Look over the data below and give the number of lines containing the word "these", with no other words.

======

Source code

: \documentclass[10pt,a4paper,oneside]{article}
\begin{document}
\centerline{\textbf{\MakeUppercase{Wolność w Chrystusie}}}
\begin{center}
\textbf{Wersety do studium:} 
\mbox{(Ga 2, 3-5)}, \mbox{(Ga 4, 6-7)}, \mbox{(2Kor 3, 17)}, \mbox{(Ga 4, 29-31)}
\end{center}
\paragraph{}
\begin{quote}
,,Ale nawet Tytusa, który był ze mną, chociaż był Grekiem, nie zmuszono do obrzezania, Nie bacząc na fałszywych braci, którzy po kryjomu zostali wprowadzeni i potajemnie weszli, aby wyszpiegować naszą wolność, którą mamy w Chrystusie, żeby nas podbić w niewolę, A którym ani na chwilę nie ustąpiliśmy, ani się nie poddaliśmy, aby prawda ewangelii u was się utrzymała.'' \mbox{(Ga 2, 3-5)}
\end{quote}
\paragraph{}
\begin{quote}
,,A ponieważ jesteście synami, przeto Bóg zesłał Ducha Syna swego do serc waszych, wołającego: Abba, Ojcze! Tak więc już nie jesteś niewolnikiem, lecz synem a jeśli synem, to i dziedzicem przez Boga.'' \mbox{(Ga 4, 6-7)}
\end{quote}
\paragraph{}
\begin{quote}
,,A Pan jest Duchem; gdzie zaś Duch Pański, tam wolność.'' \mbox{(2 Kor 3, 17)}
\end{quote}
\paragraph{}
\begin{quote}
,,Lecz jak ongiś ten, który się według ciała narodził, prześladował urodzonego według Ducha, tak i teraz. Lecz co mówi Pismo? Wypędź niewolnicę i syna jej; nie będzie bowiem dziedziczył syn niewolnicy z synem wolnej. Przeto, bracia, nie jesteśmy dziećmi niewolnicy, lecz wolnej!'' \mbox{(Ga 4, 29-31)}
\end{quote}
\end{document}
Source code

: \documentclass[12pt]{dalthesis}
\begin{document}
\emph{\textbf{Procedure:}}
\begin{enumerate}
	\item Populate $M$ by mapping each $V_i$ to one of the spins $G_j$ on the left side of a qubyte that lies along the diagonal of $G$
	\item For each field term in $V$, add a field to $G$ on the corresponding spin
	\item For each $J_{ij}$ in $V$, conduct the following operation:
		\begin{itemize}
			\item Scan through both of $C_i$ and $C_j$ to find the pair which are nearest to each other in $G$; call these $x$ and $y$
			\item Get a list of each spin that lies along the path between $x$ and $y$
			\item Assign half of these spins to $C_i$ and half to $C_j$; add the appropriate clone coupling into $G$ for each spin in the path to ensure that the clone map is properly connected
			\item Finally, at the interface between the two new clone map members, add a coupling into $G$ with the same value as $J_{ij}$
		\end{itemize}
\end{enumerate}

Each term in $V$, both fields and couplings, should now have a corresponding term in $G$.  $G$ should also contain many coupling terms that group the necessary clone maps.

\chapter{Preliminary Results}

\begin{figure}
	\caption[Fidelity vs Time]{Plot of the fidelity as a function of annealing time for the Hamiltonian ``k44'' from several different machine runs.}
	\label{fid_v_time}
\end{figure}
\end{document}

======

# [Task answer]
2